Green Mountain 6 wants to build seven two-story, 138,000-square-foot buildings with backup generator yards, a PPL-owned switchyard and a customer substation along an L-shaped piece of land immediately east of the Casey Highway and less than a mile south of Aylesworth Park. The buildings would be up to 65 feet tall, though they can be as tall as 90 feet, and there would be an estimated 28 generators per building, according to a preliminary sound study.
The data centers would be built on previously quarried land on a campus spanning 270.88 acres. Green Mountain 6 entered into a memorandum of purchase and sale agreement with the quarry owner, Stavola, on Sept. 3 to buy the land.
A preliminary sound study estimates there would be 40 air-cooled, roof-mounted cooling systems, or chillers, on top of each data center.
The application also includes a will-serve letter from Pennsylvania American Water, but the request isn’t for water to cool the data centers — just 14,000 gallons per day for domestic use, such as in sinks and toilets.
“It has not been determined whether water will be needed for cooling purposes or what quantities for that purpose will be requested. If water is needed for cooling purposes, it will be coordinated with PAWC,” according to the application. “If PAWC is unable to provide the requested demand, alternative measures will be pursued but does not include groundwater or surface water withdrawals.”
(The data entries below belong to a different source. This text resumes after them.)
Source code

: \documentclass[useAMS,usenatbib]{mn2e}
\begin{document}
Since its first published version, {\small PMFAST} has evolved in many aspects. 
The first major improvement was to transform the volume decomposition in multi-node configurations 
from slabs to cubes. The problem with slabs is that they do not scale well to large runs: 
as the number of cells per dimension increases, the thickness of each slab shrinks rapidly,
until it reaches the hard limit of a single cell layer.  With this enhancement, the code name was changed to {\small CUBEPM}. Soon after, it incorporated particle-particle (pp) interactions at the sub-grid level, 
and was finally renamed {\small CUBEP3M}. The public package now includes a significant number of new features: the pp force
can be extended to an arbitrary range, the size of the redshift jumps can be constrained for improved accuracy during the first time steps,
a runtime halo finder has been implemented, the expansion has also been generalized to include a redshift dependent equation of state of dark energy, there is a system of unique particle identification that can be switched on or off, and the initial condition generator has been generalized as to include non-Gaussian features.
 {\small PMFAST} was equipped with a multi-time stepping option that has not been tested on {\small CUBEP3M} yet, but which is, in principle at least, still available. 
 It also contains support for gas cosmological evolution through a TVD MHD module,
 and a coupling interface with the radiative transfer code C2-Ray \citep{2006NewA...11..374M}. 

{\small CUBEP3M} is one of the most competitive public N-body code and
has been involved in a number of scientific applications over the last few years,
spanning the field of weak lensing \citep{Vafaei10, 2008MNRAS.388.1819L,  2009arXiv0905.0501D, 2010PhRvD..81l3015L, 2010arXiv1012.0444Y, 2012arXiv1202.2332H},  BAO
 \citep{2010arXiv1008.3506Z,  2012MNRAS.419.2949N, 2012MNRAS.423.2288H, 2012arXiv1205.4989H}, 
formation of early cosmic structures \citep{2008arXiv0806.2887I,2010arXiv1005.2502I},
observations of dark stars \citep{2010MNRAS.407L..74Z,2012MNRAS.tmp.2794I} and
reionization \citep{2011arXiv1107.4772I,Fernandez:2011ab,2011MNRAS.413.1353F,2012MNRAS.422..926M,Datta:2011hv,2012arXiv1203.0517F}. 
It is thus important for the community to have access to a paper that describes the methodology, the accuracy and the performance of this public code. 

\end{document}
Little information is available on the developer, though the project has numerous similarities with the “Project Gravity” data center campus, which is proposed by data center developer Western Hospitality Partners.
Like Project Green, Project Gravity also wants to build seven two-story, 138,000-square-foot buildings, but between Business Route 6 and the Eynon Jermyn Road. Both projects use the same local engineering and law firms, and both registered their limited liability companies with the Pennsylvania Department of State using the same Colorado-based law firm.
The company behind Project Gravity, Western Hospitality Partners, operating as Archbald 25 Developer LLC, has explored data centers in Kentucky, Illinois and Indiana.
Archbald has so far held initial public hearings for two other data center projects. If Project Green’s hearing follows similar pacing, it will likely be the first of multiple hearings in the coming months.